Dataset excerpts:
════════════════

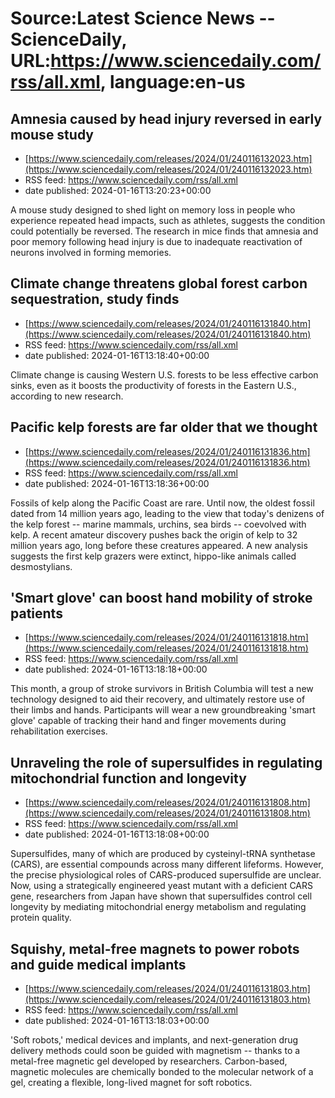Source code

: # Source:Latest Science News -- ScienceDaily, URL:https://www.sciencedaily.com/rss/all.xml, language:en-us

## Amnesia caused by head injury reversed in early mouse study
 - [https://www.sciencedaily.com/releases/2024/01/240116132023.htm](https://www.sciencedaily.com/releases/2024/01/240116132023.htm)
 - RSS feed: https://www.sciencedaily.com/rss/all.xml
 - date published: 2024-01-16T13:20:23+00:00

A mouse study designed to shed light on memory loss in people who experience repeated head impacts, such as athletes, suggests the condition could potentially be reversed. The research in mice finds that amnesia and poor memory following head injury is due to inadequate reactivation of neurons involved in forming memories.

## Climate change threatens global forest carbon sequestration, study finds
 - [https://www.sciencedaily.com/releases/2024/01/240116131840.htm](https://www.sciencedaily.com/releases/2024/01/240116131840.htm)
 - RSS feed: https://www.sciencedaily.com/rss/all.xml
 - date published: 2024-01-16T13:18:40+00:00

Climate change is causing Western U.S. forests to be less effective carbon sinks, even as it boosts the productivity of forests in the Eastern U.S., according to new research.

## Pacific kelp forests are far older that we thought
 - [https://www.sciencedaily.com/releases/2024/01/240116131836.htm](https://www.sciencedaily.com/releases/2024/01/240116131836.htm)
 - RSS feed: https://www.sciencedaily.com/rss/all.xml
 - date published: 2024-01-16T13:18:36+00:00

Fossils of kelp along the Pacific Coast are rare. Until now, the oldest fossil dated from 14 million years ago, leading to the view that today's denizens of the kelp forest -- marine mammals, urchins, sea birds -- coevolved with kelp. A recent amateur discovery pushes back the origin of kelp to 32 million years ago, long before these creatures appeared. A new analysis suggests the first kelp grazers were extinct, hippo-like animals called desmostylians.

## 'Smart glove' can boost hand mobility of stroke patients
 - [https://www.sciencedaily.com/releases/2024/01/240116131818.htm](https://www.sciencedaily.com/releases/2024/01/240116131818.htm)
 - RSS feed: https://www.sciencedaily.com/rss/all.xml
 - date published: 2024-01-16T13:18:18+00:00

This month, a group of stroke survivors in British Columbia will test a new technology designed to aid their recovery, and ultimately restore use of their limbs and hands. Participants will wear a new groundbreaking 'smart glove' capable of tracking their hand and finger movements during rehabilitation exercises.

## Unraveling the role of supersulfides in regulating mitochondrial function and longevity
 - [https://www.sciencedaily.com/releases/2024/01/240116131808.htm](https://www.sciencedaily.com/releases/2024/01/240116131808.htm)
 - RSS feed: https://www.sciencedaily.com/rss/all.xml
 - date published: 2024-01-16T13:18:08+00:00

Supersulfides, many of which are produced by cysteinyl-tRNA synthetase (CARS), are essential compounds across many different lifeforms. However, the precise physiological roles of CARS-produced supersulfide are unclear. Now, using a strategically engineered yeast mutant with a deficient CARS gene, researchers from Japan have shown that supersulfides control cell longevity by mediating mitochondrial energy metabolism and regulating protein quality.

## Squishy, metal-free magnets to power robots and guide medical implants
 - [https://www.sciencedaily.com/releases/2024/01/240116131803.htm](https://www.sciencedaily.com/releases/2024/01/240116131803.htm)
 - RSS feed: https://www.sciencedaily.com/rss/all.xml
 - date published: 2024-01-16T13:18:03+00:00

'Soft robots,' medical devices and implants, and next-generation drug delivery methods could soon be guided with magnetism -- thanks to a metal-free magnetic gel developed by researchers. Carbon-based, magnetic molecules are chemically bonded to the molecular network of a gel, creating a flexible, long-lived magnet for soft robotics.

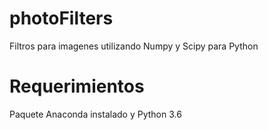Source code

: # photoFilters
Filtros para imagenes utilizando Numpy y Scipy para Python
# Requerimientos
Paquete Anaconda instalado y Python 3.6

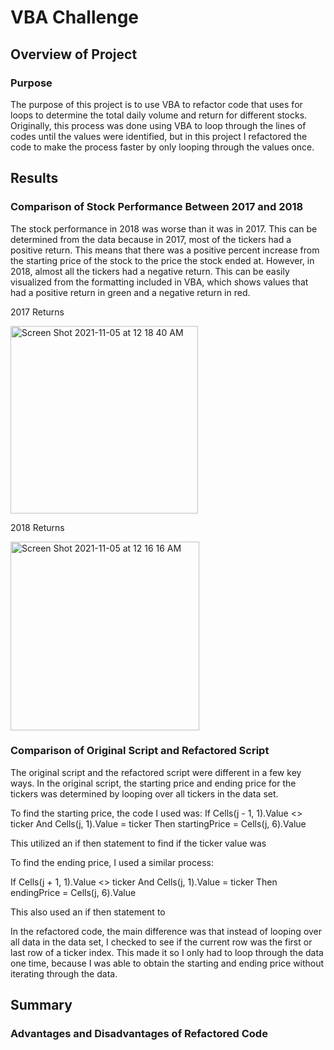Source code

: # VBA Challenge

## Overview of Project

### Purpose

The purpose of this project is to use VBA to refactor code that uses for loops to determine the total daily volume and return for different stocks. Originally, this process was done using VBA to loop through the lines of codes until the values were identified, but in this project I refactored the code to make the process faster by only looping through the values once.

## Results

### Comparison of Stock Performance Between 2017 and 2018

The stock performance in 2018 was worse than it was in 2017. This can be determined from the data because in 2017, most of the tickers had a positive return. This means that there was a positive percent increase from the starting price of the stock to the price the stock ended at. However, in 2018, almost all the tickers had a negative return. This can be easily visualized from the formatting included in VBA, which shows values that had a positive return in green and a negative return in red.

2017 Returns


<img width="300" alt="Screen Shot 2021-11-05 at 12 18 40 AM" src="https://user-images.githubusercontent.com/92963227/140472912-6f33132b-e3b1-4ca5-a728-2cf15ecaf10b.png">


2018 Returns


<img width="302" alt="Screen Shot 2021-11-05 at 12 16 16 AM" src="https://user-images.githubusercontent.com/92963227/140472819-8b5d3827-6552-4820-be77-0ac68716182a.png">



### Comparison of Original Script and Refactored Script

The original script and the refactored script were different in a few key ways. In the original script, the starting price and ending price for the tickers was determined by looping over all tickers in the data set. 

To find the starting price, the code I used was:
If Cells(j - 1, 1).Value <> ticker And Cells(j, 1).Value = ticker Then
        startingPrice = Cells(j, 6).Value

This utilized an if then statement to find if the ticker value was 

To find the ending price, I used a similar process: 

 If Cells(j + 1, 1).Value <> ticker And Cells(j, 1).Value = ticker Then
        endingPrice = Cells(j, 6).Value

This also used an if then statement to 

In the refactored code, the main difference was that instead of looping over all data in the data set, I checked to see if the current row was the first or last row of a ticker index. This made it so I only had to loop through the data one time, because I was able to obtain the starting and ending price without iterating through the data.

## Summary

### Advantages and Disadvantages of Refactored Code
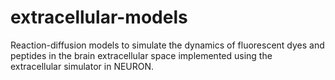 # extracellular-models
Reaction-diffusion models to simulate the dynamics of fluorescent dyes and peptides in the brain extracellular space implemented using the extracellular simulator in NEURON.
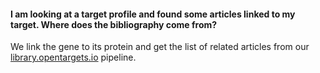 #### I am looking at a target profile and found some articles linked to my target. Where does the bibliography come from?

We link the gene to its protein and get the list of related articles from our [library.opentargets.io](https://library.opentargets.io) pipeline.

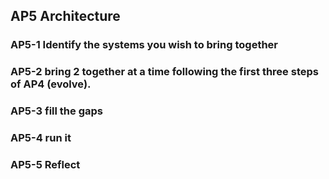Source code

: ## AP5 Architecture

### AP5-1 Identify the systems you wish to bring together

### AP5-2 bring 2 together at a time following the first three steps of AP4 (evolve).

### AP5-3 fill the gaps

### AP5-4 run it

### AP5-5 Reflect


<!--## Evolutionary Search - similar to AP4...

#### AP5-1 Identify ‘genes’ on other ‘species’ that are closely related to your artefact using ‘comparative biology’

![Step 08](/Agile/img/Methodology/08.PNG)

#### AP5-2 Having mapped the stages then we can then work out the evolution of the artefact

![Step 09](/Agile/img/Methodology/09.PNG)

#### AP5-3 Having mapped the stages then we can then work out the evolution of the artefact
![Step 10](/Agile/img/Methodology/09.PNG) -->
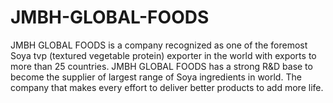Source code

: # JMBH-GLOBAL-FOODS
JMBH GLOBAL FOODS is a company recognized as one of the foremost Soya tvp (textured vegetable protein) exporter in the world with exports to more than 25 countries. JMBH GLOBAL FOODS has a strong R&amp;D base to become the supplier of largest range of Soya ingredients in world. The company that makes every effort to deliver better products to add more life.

════════════════

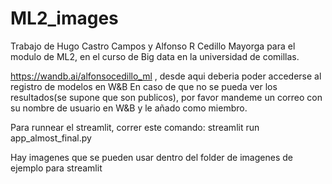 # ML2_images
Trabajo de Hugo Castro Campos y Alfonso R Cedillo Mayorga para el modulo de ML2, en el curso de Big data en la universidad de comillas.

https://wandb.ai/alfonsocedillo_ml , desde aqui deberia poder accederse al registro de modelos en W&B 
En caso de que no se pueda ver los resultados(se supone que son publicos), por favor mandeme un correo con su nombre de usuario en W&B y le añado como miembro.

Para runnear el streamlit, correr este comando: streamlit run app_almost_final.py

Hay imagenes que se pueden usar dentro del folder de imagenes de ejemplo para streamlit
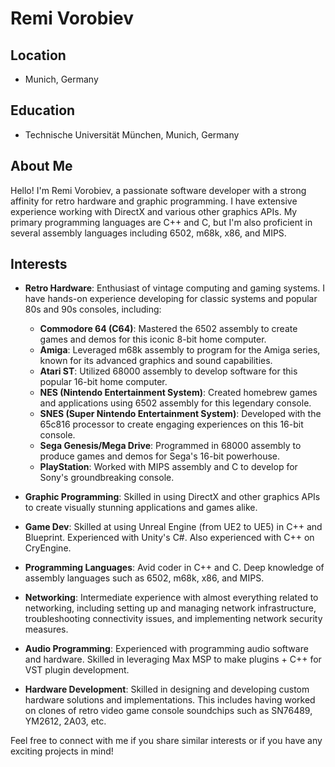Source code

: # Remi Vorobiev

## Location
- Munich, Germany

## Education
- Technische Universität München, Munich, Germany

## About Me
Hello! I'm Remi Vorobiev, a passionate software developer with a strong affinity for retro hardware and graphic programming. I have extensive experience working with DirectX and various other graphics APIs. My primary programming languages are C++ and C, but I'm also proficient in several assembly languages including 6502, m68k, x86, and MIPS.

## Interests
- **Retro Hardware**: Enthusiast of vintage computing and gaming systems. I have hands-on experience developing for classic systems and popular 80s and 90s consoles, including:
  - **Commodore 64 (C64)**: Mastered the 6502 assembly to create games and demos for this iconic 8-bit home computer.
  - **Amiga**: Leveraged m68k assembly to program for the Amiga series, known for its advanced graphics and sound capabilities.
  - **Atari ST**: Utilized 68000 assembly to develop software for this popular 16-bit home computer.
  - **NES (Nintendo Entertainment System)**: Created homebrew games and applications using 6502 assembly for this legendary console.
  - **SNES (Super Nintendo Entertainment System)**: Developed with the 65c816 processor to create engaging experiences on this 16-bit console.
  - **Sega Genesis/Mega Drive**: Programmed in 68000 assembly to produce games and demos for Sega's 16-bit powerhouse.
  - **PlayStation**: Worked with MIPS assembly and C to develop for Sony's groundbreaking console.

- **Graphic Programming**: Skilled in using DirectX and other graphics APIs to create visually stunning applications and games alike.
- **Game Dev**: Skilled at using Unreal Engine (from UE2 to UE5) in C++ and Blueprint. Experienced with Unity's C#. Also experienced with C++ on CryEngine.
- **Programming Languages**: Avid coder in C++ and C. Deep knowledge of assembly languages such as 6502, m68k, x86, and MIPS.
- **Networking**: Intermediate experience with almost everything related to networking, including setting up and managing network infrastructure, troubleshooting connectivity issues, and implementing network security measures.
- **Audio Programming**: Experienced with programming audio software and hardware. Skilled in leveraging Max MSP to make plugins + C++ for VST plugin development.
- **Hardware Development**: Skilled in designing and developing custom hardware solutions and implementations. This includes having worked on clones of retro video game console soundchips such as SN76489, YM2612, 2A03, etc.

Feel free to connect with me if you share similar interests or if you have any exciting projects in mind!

════════════════

The lines in the entries above that carry the word "longevity" must be copied.

Written response ▸
## Unraveling the role of supersulfides in regulating mitochondrial function and longevity
Supersulfides, many of which are produced by cysteinyl-tRNA synthetase (CARS), are essential compounds across many different lifeforms. However, the precise physiological roles of CARS-produced supersulfide are unclear. Now, using a strategically engineered yeast mutant with a deficient CARS gene, researchers from Japan have shown that supersulfides control cell longevity by mediating mitochondrial energy metabolism and regulating protein quality.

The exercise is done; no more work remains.